J’ai pour ma part rédigé mon premier article sur ce sujet, après quelques années de pratique, en janvier 2013 (dans le magazine Predators) et suis encore et toujours étonné depuis par la timidité avec laquelle il est utilisé. Il n’en demeure pas moins un outil extraordinaire pour faire réagir ce carnassier… Mieux, il permet de capturer très régulièrement de très beaux sujets tout en péchant avec du matériel léger.
LA PÊCHE AU JIG ?
Le « rubber jig », puisque c’est de lui qu’il s’agit, désigne en fait cette tête plombée, souvent équipée d’une brosse anti-herbe, agrémentée d’une jupe. Composée de fibres de caoutchouc (rubber) ou de silicone, celle-ci adopte un comportement particulier et donne à notre arme un look un peu atypique
Alors que l’on a tendance à toujours rechercher une quelconque ressemblance entre nos leurres et les proies couramment chassées par les poissons, ce vulgaire pompon n’est pas très rassurant, de prime abord, puisqu’il ne ressemble à rien !
C’est sans doute d’ailleurs ce qui explique en partie que son utilisation ne soit pas plus populaire auprès des pêcheurs de brochets.

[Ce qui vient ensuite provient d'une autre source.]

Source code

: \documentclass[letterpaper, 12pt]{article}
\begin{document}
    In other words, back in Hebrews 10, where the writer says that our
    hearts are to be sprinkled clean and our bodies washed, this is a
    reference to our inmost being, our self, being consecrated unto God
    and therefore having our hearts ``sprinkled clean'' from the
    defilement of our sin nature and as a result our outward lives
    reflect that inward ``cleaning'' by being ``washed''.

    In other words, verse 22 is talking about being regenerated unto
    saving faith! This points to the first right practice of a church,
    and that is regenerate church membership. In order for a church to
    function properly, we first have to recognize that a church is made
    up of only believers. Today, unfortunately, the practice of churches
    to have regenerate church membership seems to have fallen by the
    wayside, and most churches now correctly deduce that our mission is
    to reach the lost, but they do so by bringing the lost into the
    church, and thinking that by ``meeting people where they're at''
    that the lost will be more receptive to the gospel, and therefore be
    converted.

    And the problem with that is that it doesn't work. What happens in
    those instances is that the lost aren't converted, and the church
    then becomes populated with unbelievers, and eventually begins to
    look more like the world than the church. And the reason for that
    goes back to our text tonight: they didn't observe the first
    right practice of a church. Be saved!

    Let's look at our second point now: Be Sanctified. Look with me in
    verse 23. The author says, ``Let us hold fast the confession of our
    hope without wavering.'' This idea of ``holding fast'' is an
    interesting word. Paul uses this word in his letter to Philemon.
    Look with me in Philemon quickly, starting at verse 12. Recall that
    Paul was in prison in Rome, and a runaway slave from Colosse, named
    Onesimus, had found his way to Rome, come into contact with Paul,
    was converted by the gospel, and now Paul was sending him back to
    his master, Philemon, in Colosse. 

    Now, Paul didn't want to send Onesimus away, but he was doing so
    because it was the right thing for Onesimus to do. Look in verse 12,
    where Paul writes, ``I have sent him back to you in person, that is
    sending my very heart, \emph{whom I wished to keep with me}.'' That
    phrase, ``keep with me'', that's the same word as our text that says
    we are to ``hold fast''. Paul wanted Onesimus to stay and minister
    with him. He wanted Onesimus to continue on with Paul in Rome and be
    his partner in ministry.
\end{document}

Peut-être les aficionados du bass sont-ils plus enclins à tester systématiquement les techniques qui font leurs preuves aux US ou ailleurs sur leur poisson favori… Peut-être sommes-nous trop frileux pour les adapter au brochet…

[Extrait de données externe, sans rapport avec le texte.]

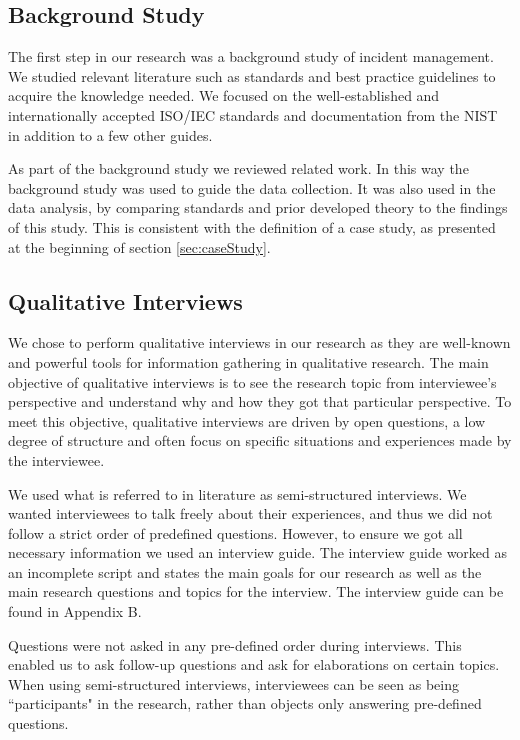 \subsection{Background Study}
\label{sec:background}
The first step in our research was a background study of incident management. We studied relevant literature such as standards and best practice guidelines to acquire the knowledge needed. We focused on the well-established and internationally accepted ISO/IEC standards and documentation from the \ac{NIST} in addition to a few other guides.

As part of the background study we reviewed related work. In this way the background study was used to guide the data collection. It was also used in the data analysis, by comparing standards and prior developed theory to the findings of this study. This is consistent with the definition of a case study, as presented at the beginning of section \ref{sec:caseStudy}.

\subsection{Qualitative Interviews}
\label{sec:interviews}
We chose to perform qualitative interviews in our research as they are well-known and powerful tools for information gathering in qualitative research\cite{myers2007qualitative}. The main objective of qualitative interviews is to see the research topic from interviewee's perspective and understand why and how they got that particular perspective\cite{cassell2004essential}. To meet this objective, qualitative interviews are driven by open questions, a low degree of structure and often focus on specific situations and experiences made by the interviewee. 

We used what is referred to in literature as semi-structured interviews\cite{cassell2004essential}. We wanted interviewees to talk freely about their experiences, and thus we did not follow a strict order of predefined questions. However, to ensure we got all necessary information we used an interview guide. The interview guide worked as an incomplete script and states the main goals for our research as well as the main research questions and topics for the interview. The interview guide can be found in Appendix B.

Questions were not asked in any pre-defined order during interviews. This enabled us to ask follow-up questions and ask for elaborations on certain topics. When using semi-structured interviews, interviewees can be seen as being ``participants" in the research, rather than objects only answering pre-defined questions.

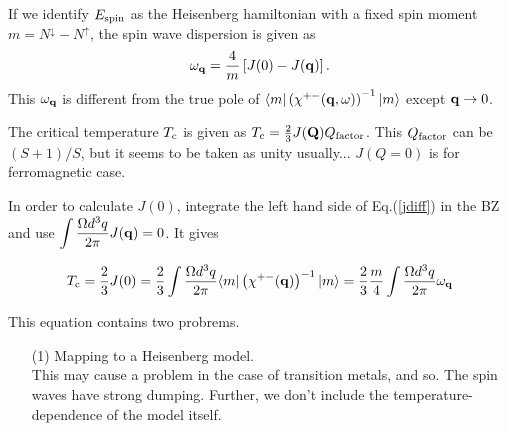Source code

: \documentclass[a4paper,10pt,epsf,fleqn]{article}
\newcommand{\bfq}{{\bf q}}
\newcommand{\bfQ}{{\bf Q}}
\newcommand{\ds}{\displaystyle}
\newcommand{\ispone}{\downarrow}
\newcommand{\isptwo}{\uparrow}
\newcommand{\req}[1]{Eq.(\ref{#1})}
\begin{document}
{{{%

If we identify $ E_{\rm spin}$ as the Heisenberg hamiltonian
with a fixed spin moment $m = N^{\ispone}- N^{\isptwo}$,
the spin wave dispersion is given as
\begin{eqnarray}
\omega_\bfq = \frac{4}{m} \left[ J(0) -J(\bfq) \right].
\label{omegaq}
\end{eqnarray}
This $\omega_\bfq$ is different from the true pole of 
$\langle m| \left( \chi^{+-}(\bfq,\omega) \right)^{-1} |m \rangle$ 
 except
$\bfq \to 0$.

The critical temperature $T_{\rm c}$ is given as
$T_{\rm c} = \frac{2}{3} J(\bfQ) Q_{\rm factor}$.
This $Q_{\rm factor}$ can be $(S+1)/S$, but 
it seems to be taken as unity usually...
$J(Q=0)$ is for ferromagnetic case.

In order to calculate $J(0)$,
integrate the left hand side of Eq.(\ref{jdiff}) in the BZ
and use $\ds \int \frac{\Omega d^3 q}{2 \pi} J(\bfq)=0$. It gives

\begin{eqnarray}
T_{\rm c} = \frac{2}{3} J(0) = 
\frac{2}{3} \int \frac{\Omega d^3 q}{2 \pi}
\langle m| \left( \chi^{+-}(\bfq) \right)^{-1} |m \rangle 
= 
\frac{2}{3} \frac{m}{4} \int \frac{\Omega d^3 q}{2 \pi} \omega_\bfq 
\label{tceq}
\end{eqnarray}

This equation contains two probrems.
\begin{enumerate}
\item[(1)] Mapping to a Heisenberg model.\\
This may cause a problem in the case of transition metals, and so.
The spin waves have strong dumping.
Further, we don't include the temperature-dependence of the model itself.




\end{enumerate}}}}
\end{document}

Toujours est-il qu’il suffit, comme souvent, de franchir le cap du scepticisme et de le plonger dans l’eau pour se convaincre de son efficacité. Rappelant le comportement d’une écrevisse lorsqu’on le fait tressauter sur le fond, son attractivité semble alors évidente… Mais le cantonner à cela serait maladroitement restrictif.

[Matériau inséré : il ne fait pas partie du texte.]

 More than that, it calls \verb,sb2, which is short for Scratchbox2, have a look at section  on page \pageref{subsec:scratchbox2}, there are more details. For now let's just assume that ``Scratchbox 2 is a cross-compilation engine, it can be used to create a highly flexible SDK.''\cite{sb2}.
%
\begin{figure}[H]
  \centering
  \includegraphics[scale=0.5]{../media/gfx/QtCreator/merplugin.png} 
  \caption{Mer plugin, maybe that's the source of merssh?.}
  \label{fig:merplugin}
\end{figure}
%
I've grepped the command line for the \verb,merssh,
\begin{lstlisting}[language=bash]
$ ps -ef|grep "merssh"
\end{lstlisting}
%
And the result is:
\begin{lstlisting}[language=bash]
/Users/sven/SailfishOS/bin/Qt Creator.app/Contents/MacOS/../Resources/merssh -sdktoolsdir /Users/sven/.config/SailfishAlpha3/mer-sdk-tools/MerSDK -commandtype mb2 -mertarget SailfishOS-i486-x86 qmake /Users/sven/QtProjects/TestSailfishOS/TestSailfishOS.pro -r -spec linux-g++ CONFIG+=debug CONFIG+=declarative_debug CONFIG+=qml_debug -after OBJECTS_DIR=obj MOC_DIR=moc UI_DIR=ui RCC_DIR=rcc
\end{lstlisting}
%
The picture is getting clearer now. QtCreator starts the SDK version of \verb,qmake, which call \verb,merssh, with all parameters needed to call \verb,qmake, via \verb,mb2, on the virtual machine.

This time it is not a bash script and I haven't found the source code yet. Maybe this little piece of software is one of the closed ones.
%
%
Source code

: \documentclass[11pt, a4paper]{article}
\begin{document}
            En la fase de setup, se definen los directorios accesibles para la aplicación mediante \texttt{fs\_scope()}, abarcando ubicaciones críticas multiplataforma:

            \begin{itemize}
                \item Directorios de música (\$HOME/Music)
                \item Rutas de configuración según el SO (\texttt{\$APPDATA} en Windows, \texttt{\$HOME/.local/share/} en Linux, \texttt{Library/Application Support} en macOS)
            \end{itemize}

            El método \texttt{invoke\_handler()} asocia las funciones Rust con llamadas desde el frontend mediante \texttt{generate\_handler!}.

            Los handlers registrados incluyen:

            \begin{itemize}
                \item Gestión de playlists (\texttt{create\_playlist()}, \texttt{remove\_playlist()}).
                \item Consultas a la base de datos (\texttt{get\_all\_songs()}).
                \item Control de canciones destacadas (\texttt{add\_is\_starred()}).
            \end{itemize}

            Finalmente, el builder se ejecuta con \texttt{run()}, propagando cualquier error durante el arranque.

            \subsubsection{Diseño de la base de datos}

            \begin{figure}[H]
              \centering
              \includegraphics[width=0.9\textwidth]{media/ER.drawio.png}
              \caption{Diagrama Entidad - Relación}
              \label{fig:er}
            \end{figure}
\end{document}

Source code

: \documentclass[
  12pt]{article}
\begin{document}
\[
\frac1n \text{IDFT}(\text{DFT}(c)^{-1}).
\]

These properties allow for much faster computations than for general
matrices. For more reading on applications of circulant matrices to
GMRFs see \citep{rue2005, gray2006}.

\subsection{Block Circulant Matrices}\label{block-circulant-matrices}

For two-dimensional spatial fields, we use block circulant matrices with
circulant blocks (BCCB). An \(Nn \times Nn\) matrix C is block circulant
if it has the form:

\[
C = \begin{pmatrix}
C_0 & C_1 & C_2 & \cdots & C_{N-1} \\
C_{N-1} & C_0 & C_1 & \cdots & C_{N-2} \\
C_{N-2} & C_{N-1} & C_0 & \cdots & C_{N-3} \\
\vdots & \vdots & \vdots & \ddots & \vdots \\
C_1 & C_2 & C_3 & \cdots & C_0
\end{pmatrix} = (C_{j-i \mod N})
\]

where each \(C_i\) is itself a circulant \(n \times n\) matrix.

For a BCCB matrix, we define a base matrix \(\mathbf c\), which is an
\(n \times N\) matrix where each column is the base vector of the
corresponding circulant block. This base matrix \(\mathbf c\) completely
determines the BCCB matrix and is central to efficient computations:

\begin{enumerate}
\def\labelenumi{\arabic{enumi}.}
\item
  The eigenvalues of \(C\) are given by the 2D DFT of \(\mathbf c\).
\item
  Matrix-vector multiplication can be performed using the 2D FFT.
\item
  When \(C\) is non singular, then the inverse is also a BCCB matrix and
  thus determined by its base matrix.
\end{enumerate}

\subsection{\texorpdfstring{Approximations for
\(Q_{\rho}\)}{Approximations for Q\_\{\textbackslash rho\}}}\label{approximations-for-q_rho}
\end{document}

Même en recherchant le brochet, vous ne serez pas à l’abri de ce genre de surprise !
Le but de cet article n’est pas de rentrer dans un descriptif précis de chaque modèle (il en existe des centaines), de vous vanter les mérites des différentes formes de têtes plombées ou de vous présenter les qualités des différentes fibres composant les jupes.
J’utilise pour ma part les jigs de la marque Phenix, dont la réputation s’est justement construite à travers la conception de leurres métalliques de grande qualité. Mes préférés, sélectionnés justement par Florida Fishing pour l’usage dont il est question ici, sont les Weedless Swim Jig (et leur déclinaison à palette Weedless Jig Spin).
Ils sont magnifiques, leur brosse anti-herbe est parfaite et leur piquant est redoutable. Accessoirement, leur œillet est suffisamment large pour permettre l’utilisation d’un nœud agrafe en fluoro, bien plus fiable qu’une agrafe classique, quelle que soit sa marque. Enfin, autre atout et non des moindres, ils sont très résistants. Lorsque l’on sait que cette pêche se pratique généralement à courte distance et occasionne des combats très brefs mais puissants, on comprend l’importance de ce critère. Il est hors de question de tirer comme un bûcheron sur un gros poisson piqué dans les obstacles sans être sûr de la solidité de son hameçon.
Bref, pas besoin de tergiverser de ce côté-là donc, vous ne pouvez pas vous tromper en choisissant ces modèles.
LE LEURRE VERSATILE PAR EXCELLENCE
Du coup, nous allons simplement nous contenter de brosser (!) les situations dans lesquelles vous pourrez tirer le meilleur parti de ces formidables joujoux et constater que ceux-ci sont diablement adaptés à la pêche du brochet.
Le jig est pêchant partout et tout le temps. Il n’existe pas à mon sens de leurre plus versatile et régulier. Encore une fois, nous traitons ici du rubber jig au sens large du terme, en faisant volontairement abstraction de considérations trop techniques ou caractéristiques propres aux différents modèles.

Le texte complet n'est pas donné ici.